*** Supplied material ***

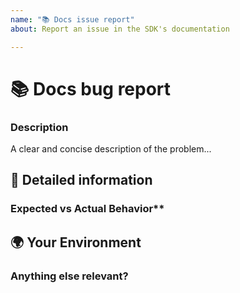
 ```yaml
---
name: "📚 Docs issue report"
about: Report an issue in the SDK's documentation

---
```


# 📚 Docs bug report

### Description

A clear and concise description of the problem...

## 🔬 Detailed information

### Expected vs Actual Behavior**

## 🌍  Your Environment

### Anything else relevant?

*** End of Supplied material ***
*** Supplied material ***

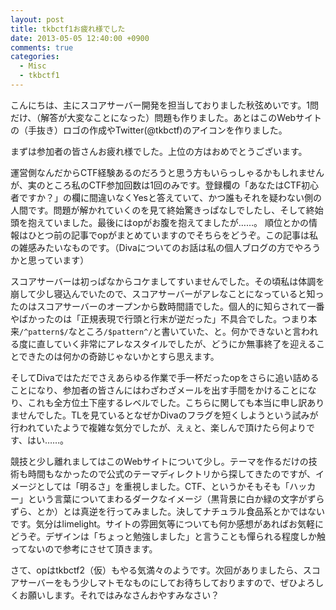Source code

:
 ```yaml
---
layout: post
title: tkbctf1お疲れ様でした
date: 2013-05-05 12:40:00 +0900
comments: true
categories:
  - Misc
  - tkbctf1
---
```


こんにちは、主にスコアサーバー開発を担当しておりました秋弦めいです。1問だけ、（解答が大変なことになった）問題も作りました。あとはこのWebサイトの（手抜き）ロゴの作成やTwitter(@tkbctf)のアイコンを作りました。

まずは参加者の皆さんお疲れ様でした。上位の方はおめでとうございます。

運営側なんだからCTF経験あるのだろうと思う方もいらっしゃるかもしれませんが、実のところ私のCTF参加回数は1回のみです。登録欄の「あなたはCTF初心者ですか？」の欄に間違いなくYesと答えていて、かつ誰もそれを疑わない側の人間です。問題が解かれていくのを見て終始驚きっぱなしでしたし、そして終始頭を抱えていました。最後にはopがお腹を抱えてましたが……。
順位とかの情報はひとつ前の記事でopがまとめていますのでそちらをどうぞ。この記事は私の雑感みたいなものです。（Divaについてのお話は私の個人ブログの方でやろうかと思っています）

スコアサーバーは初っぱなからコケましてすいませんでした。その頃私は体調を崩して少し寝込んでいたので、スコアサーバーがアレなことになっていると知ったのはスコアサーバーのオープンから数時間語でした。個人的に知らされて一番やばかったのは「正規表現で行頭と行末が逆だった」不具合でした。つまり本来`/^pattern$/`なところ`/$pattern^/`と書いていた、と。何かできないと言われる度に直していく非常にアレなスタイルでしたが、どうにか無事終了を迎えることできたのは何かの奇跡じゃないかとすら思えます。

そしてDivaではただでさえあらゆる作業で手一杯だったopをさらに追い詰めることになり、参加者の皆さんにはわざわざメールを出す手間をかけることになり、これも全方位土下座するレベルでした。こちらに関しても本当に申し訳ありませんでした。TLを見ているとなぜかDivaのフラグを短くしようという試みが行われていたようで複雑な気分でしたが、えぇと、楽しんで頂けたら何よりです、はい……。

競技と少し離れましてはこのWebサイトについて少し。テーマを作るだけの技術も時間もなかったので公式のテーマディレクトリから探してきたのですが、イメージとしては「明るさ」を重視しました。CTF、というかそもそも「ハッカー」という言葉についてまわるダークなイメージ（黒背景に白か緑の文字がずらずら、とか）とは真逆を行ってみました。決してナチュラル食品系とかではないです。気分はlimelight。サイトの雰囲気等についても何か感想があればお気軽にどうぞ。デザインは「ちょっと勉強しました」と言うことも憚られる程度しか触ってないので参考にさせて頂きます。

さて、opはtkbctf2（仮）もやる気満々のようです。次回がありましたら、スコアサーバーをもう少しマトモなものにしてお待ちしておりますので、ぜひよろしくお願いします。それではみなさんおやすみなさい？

*** End of Supplied material ***
*** Supplied material ***

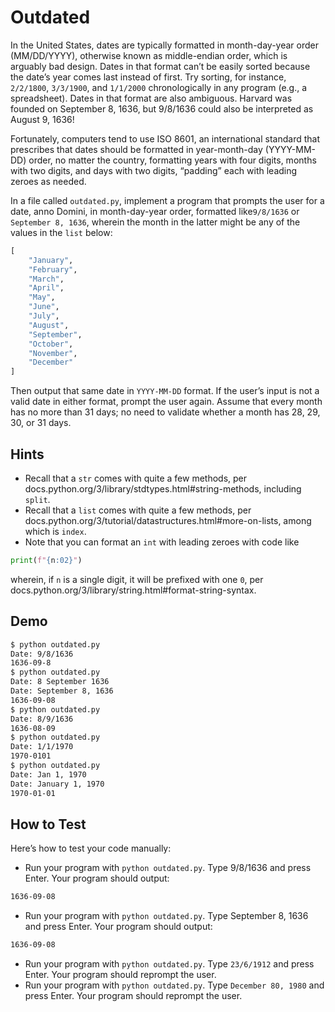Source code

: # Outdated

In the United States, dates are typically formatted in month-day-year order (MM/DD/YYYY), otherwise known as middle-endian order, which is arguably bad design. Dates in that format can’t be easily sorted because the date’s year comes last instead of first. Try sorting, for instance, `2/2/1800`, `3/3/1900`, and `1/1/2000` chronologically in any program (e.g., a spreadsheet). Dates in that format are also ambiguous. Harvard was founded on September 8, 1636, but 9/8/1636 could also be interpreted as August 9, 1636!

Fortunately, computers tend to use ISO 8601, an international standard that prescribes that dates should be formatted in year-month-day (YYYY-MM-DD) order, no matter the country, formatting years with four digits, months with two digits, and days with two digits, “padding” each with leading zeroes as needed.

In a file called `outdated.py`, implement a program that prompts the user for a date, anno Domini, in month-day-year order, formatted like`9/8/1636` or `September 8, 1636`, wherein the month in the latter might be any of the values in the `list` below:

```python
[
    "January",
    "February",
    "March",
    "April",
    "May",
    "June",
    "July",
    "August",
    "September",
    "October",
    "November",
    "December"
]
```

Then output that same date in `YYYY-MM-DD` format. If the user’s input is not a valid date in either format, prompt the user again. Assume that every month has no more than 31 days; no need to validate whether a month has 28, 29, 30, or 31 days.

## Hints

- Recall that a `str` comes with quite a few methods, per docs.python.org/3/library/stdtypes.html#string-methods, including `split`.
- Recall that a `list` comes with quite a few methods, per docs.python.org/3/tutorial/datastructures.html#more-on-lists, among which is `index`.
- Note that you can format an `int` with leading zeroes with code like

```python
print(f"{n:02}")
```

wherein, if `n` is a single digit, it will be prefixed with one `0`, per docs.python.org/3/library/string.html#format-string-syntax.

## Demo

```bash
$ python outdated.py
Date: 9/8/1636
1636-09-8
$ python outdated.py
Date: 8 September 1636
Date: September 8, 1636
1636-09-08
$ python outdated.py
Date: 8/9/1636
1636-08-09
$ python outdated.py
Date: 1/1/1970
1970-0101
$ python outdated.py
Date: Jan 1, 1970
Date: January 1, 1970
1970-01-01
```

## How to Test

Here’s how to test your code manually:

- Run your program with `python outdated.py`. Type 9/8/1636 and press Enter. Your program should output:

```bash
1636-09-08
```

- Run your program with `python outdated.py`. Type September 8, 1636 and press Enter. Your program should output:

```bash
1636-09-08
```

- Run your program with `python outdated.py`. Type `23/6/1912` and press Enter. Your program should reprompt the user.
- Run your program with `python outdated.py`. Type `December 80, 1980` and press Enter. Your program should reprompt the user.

*** End of Supplied material ***

Exercise instructions: Your answer should be one number, the count of lines in the records that contain the string "December".

Response to this task: 2